May Awareness (Day 126)

May is Brain Tumor Awareness Month (I am always aware!). It is also the month that Lily was diagnosed with ependymoma. Lily was diagnosed on my Dad's birthday--May 16. She was 14 months old. 

When we got the news that there was a mass on Lily's brain, I hadn't yet called my Dad to tell him Happy Birthday. Instead, for his 87th birthday, I told him his only grandchild had a brain tumor. 

My father, if he was alive, would be turning 101. 

I sort of hate May 16. 

May is also the month of Lily's original due date. And it is Preeclampsia Awareness Month. Lily was born 29 weeks early because of my severe and sudden preeclampsia, a disorder of pregnancy that is life-threatening. The only cure is delivery. I had an emergency c-section to save my life and Lily's. If Lily been born on her original due date, she would have been ineligible for the proton radiation that saved her life. In a weird way, preeclampsia, which threatened her life and then saved hers later on. 
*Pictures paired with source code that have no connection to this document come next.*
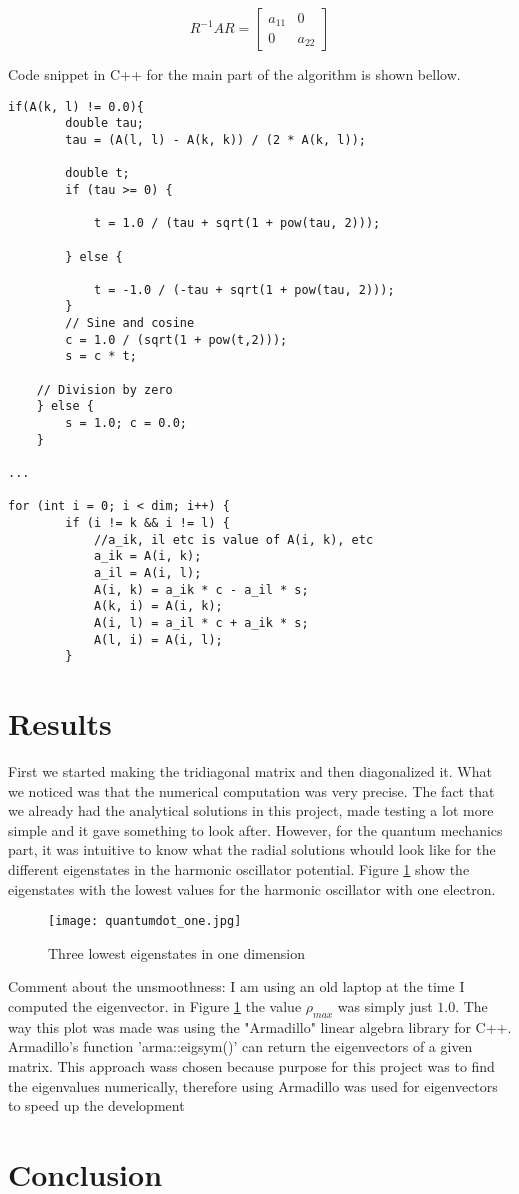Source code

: \documentclass{article}
\begin{document}
$$
R^{-1}AR = \begin{bmatrix}
a_{11} & 0 \\
0 & a_{22}
\end{bmatrix}
$$

Code snippet in C++ for the main part of the algorithm is shown bellow.
\begin{lstlisting}
if(A(k, l) != 0.0){
        double tau;
        tau = (A(l, l) - A(k, k)) / (2 * A(k, l));

        double t;
        if (tau >= 0) {

            t = 1.0 / (tau + sqrt(1 + pow(tau, 2)));

        } else {

            t = -1.0 / (-tau + sqrt(1 + pow(tau, 2)));
        }
        // Sine and cosine
        c = 1.0 / (sqrt(1 + pow(t,2)));
        s = c * t;

    // Division by zero
    } else {
        s = 1.0; c = 0.0;
    }

...

for (int i = 0; i < dim; i++) {
        if (i != k && i != l) {
            //a_ik, il etc is value of A(i, k), etc
            a_ik = A(i, k);
            a_il = A(i, l);
            A(i, k) = a_ik * c - a_il * s;
            A(k, i) = A(i, k);
            A(i, l) = a_il * c + a_ik * s;
            A(l, i) = A(i, l);
        }
\end{lstlisting}


\section{Results}
First we started making the tridiagonal matrix and then diagonalized it. What we noticed was that the numerical computation was very precise. The fact that we already had the analytical solutions in this project, made testing a lot more simple and it gave something to look after. However, for the quantum mechanics part, it was intuitive to know what the radial solutions whould look like for the different eigenstates in the harmonic oscillator potential. Figure \ref{fig:dotone} show the eigenstates with the lowest values for the harmonic oscillator with one electron.
\begin{figure}[H]
\centering
\texttt{[image: quantumdot\_one.jpg]}
\caption{Three lowest eigenstates in one dimension}
\label{fig:dotone}
\end{figure}

Comment about the unsmoothness: I am using an old laptop at the time I computed the eigenvector. in Figure \ref{fig:dotone} the value $\rho_{max}$ was simply just $1.0$. The way this plot was made was using the "Armadillo" linear algebra library for C++. Armadillo's function 'arma::eigsym()' can return the eigenvectors of a given matrix. This approach wass chosen because purpose for this project was to find the eigenvalues numerically, therefore using Armadillo was used for eigenvectors to speed up the development 

\section{Conclusion}
\citep{Project2}



\end{document}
Lily's original due date nearly coincides with the birthday of Campbell Hoyt. Campbell died when she was 8 years old from ependymoma--the same cancer Lily had. I forever remain baffled at who lives and who dies. It is not guilt or a feeling of blessing I carry--it is more fear and a bizarre sense of good fortune--always. 

I never met Campbell, but her mother is a dear friend. She is the kind of friend I can text anytime and out of the blue and share my darkest fears and my greatest joys. Robin carries the weight of missing her daughter--a weight I cannot image lifting. But, Robin also carries the love and joy of seeing my daughter grow up. I cannot think of a better woman than Robin--only other equals--all those brain tumor and cancer moms that I also have on my "text in an emergency and all situations of great joy" list.  None of our stories are the same--but the war binds us together. 

This list of brain tumor and cancer moms seems to grow by the week--which is both heartbreaking and incredibly heartwarming. We haven't stopped pediatric cancer yet--so we should not ever stop loving and supporting each other. 

Campbell should be turning 15 years old this weekend.  I always carry her name with me. I think of Campbell every single day. Her parents continue to fight for cures for kids through Team Campbell and are always supportive of the work our family does for Alex's Lemonade Stand Foundation. Finding cures for pediatric brain tumors takes all of us--working together, raising money, funding science and loving each other enough to never stop. 

So, back where I started with Brain Tumor Awareness month. Here are the things I think you should know about pediatric brain tumors:

1. No one knows why Lily had a brain tumor. They have no idea. But, everyone asks me, always. I wish they'd stop.

2. The diagnosis of a brain tumor is one of the most terrifying moments a parent can face. I relive those moments in the emergency room at least 7 times a day. And I don't think any amount of therapy will stop that. Part of me wants to keep reliving it--so someday I might understand. 

3. Brain tumors are the deadliest form of pediatric cancer.  One type--DIPG--has a zero percent survival rate. But, research is working to prolong survival for kids with DIPG and I know in my heart and my mind that cures are next for these kids. Next might take a while--but I believe it will happen. 

4. Plenty of kids survive--like Lily. Lily's diagnosis left her with a myriad of side effects--but it did not leave her disabled or damaged or not normal. Sometimes when people read "brain tumor," they are surprised at what my daughter can do. 

But they shouldn't be: My daughter cheated due dates and death and legs that did not work and vertigo that wouldn't leave. Lily adapts, so she can do anything, even get me to smile during May.